▸ **Problem description**
Check each line of the records for "yellow"; collect those that have it.

─── Supplied records ───

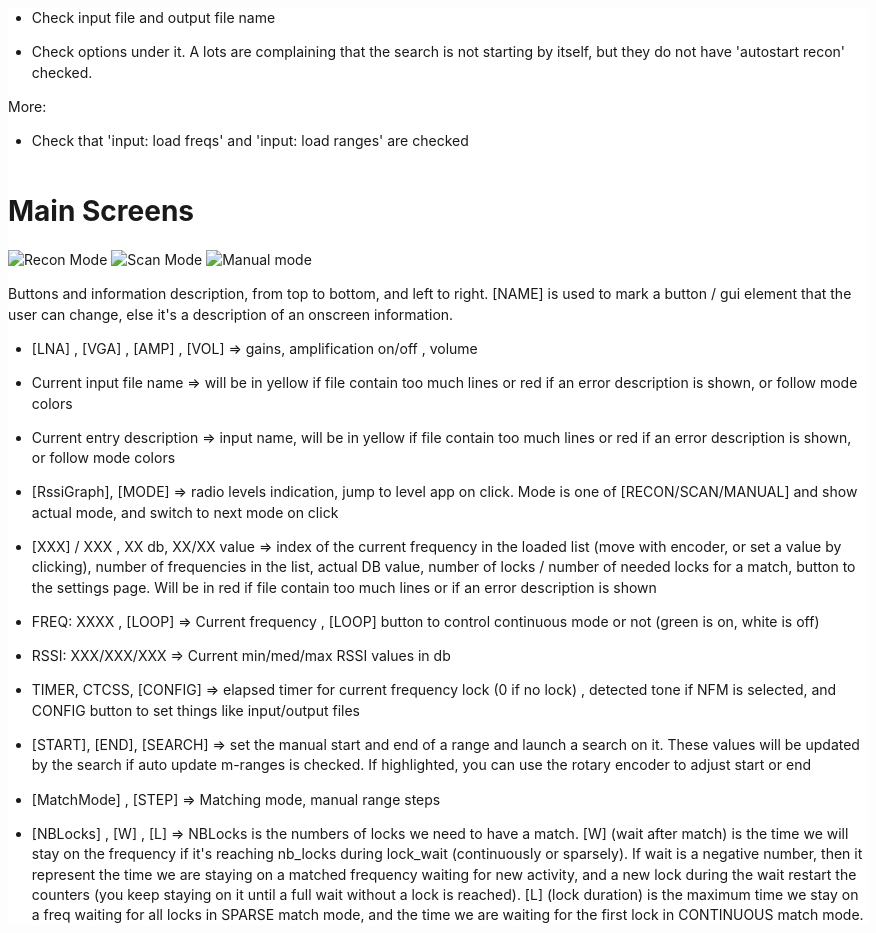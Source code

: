 * Check input file and output file name

* Check options under it. A lots are complaining that the search is not starting by itself, but they do not have 'autostart recon' checked.

More:

* Check that 'input: load freqs' and 'input: load ranges' are checked

# Main Screens
![Recon Mode](https://github.com/eried/portapack-mayhem/assets/3157857/bc8e4fc4-2638-4ae9-b3e1-e0528dd7d722)
![Scan Mode](https://github.com/eried/portapack-mayhem/assets/3157857/fc554fe9-ea1c-4dec-8018-cd6f320e2916)
![Manual mode](https://github.com/eried/portapack-mayhem/assets/3157857/4af58a51-f163-435d-ac74-8070e069fcb4)

Buttons and information description, from top to bottom, and left to right. [NAME] is used to mark a button / gui element that the user can change, else it's a description of an onscreen information.

* [LNA] , [VGA] , [AMP] , [VOL] => gains, amplification on/off , volume

* Current input file name =>  will be in yellow if file contain too much lines or red if an error description is shown, or follow mode colors

* Current entry description => input name, will be in yellow if file contain too much lines or red if an error description is shown, or follow mode colors 

* [RssiGraph], [MODE] => radio levels indication, jump to level app on click. Mode is one of [RECON/SCAN/MANUAL] and show actual mode, and switch to next mode on click

* [XXX] / XXX , XX db, XX/XX value => index of the current frequency in the loaded list (move with encoder, or set a value by clicking), number of frequencies in the list, actual DB value, number of locks / number of needed locks for a match, button to the settings page. Will be in red if file contain too much lines or if an error description is shown

* FREQ: XXXX , [LOOP] => Current frequency , [LOOP] button to control continuous mode or not (green is on, white is off)

* RSSI: XXX/XXX/XXX => Current min/med/max RSSI values in db

* TIMER, CTCSS, [CONFIG] => elapsed timer for current frequency lock (0 if no lock) , detected tone if NFM is selected, and CONFIG button to set things like input/output files 

* [START], [END], [SEARCH] => set the manual start and end of a range and launch a search on it. These values will be updated by the search if auto update m-ranges is checked. If highlighted, you can use the rotary encoder to adjust start or end

* [MatchMode] , [STEP] => Matching mode, manual range steps

* [NBLocks] , [W] , [L] => NBLocks is the numbers of locks we need to have a match. [W] (wait after match) is the time we will stay on the frequency if it's reaching nb_locks during lock_wait (continuously or sparsely). If wait is a negative number, then it represent the time we are staying on a matched frequency waiting for new activity, and a new lock during the wait restart the counters (you keep staying on it until a full wait without a lock is reached). [L] (lock duration) is the maximum time we stay on a freq waiting for all locks in SPARSE match mode, and the time we are waiting for the first lock in CONTINUOUS match mode.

───

▸ **Solution**
* Current input file name =>  will be in yellow if file contain too much lines or red if an error description is shown, or follow mode colors
* Current entry description => input name, will be in yellow if file contain too much lines or red if an error description is shown, or follow mode colors 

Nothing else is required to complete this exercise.